Goal of the exercise:
Show each line of the listing in which the word "participants" occurs.

Provided material:
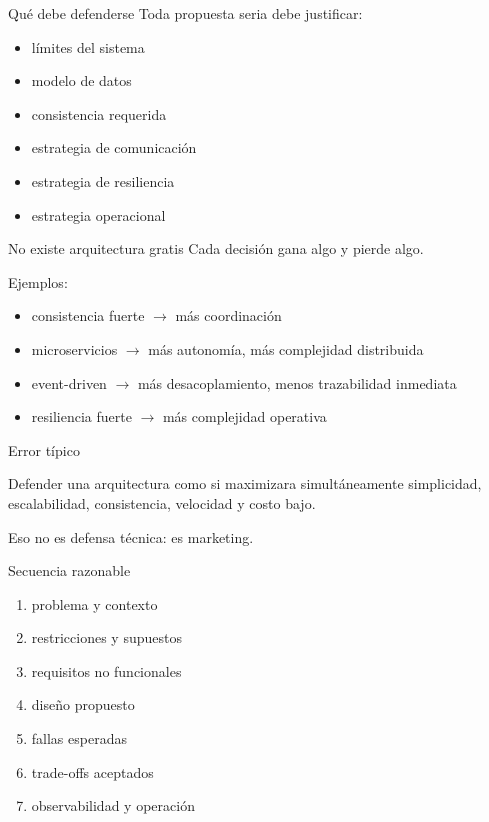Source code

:\documentclass[institutional,screen,none]{ua-engineering-v6-beamer}
\begin{document}
\begin{frame}{Qué debe defenderse}
Toda propuesta seria debe justificar:
\begin{itemize}
\item límites del sistema
\item modelo de datos
\item consistencia requerida
\item estrategia de comunicación
\item estrategia de resiliencia
\item estrategia operacional
\end{itemize}
\end{frame}


\begin{frame}{No existe arquitectura gratis}
Cada decisión gana algo y pierde algo.

\pause

Ejemplos:
\begin{itemize}
\item consistencia fuerte $\rightarrow$ más coordinación
\item microservicios $\rightarrow$ más autonomía, más complejidad distribuida
\item event-driven $\rightarrow$ más desacoplamiento, menos trazabilidad inmediata
\item resiliencia fuerte $\rightarrow$ más complejidad operativa
\end{itemize}
\end{frame}

\begin{frame}{Error típico}
\begin{alertblock}{}
Defender una arquitectura como si maximizara simultáneamente simplicidad, escalabilidad, consistencia, velocidad y costo bajo.
\end{alertblock}

\pause

Eso no es defensa técnica: es marketing.
\end{frame}


\begin{frame}{Secuencia razonable}
\begin{enumerate}
\item problema y contexto
\item restricciones y supuestos
\item requisitos no funcionales
\item diseño propuesto
\item fallas esperadas
\item trade-offs aceptados
\item observabilidad y operación
\end{enumerate}
\end{frame}
\end{document}
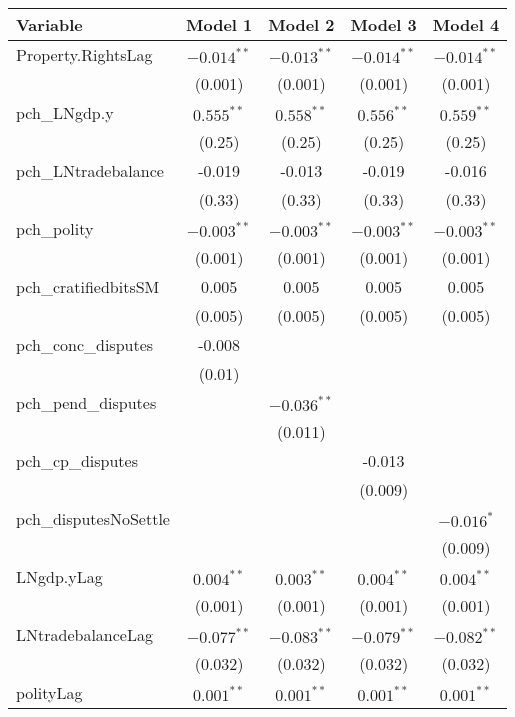 \begin{table}[ht]
\centering
\begin{tabular}{lcccc}
 Variable & Model 1 & Model 2 & Model 3 & Model 4 \\ 
  \hline
\hline
Property.RightsLag & $-0.014^{\ast\ast}$ & $-0.013^{\ast\ast}$ & $-0.014^{\ast\ast}$ & $-0.014^{\ast\ast}$ \\ 
   & (0.001) & (0.001) & (0.001) & (0.001) \\ 
   \hline
pch\_LNgdp.y & $0.555^{\ast\ast}$ & $0.558^{\ast\ast}$ & $0.556^{\ast\ast}$ & $0.559^{\ast\ast}$ \\ 
   & (0.25) & (0.25) & (0.25) & (0.25) \\ 
  pch\_LNtradebalance & -0.019 & -0.013 & -0.019 & -0.016 \\ 
   & (0.33) & (0.33) & (0.33) & (0.33) \\ 
  pch\_polity & $-0.003^{\ast\ast}$ & $-0.003^{\ast\ast}$ & $-0.003^{\ast\ast}$ & $-0.003^{\ast\ast}$ \\ 
   & (0.001) & (0.001) & (0.001) & (0.001) \\ 
  pch\_cratifiedbitsSM & 0.005 & 0.005 & 0.005 & 0.005 \\ 
   & (0.005) & (0.005) & (0.005) & (0.005) \\ 
  pch\_conc\_disputes & -0.008 &  &  &  \\ 
   & (0.01) &  &  &  \\ 
  pch\_pend\_disputes &  & $-0.036^{\ast\ast}$ &  &  \\ 
   &  & (0.011) &  &  \\ 
  pch\_cp\_disputes &  &  & -0.013 &  \\ 
   &  &  & (0.009) &  \\ 
  pch\_disputesNoSettle &  &  &  & $-0.016^{\ast}$ \\ 
   &  &  &  & (0.009) \\ 
   \hline
LNgdp.yLag & $0.004^{\ast\ast}$ & $0.003^{\ast\ast}$ & $0.004^{\ast\ast}$ & $0.004^{\ast\ast}$ \\ 
   & (0.001) & (0.001) & (0.001) & (0.001) \\ 
  LNtradebalanceLag & $-0.077^{\ast\ast}$ & $-0.083^{\ast\ast}$ & $-0.079^{\ast\ast}$ & $-0.082^{\ast\ast}$ \\ 
   & (0.032) & (0.032) & (0.032) & (0.032) \\ 
  polityLag & $0.001^{\ast\ast}$ & $0.001^{\ast\ast}$ & $0.001^{\ast\ast}$ & $0.001^{\ast\ast}$ \\ 

\end{tabular}
\end{table}
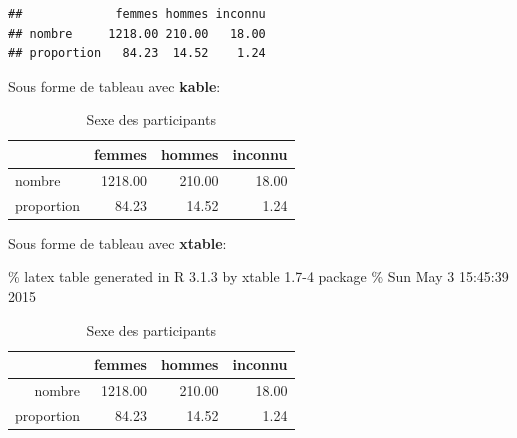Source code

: \documentclass[]{article}
\newenvironment{Shaded}{\begin{snugshade}}{\end{snugshade}}
\newcommand{\KeywordTok}[1]{\textcolor[rgb]{0.13,0.29,0.53}{\textbf{{#1}}}}
\newcommand{\DataTypeTok}[1]{\textcolor[rgb]{0.13,0.29,0.53}{{#1}}}
\newcommand{\DecValTok}[1]{\textcolor[rgb]{0.00,0.00,0.81}{{#1}}}
\newcommand{\StringTok}[1]{\textcolor[rgb]{0.31,0.60,0.02}{{#1}}}
\newcommand{\NormalTok}[1]{{#1}}
\begin{document}
\begin{Shaded}
\end{Shaded}

\begin{verbatim}
##             femmes hommes inconnu
## nombre     1218.00 210.00   18.00
## proportion   84.23  14.52    1.24
\end{verbatim}

Sous forme de tableau avec \textbf{kable}:

\begin{table}

\caption{Sexe des participants}
\begin{tabular}{l|r|r|r}
\hline
  & femmes & hommes & inconnu\\
\hline
nombre & 1218.00 & 210.00 & 18.00\\
\hline
proportion & 84.23 & 14.52 & 1.24\\
\hline
\end{tabular}
\end{table}

Sous forme de tableau avec \textbf{xtable}:

\% latex table generated in R 3.1.3 by xtable 1.7-4 package \% Sun May 3
15:45:39 2015

\begin{table}[ht]
\centering
\begin{tabular}{rrrr}
  \hline
 & femmes & hommes & inconnu \\ 
  \hline
nombre & 1218.00 & 210.00 & 18.00 \\ 
  proportion & 84.23 & 14.52 & 1.24 \\ 
   \hline
\end{tabular}
\caption{Sexe des participants} 
\label{sexe}
\end{table}
\end{document}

Reply:
\caption{Sexe des participants}
\caption{Sexe des participants} 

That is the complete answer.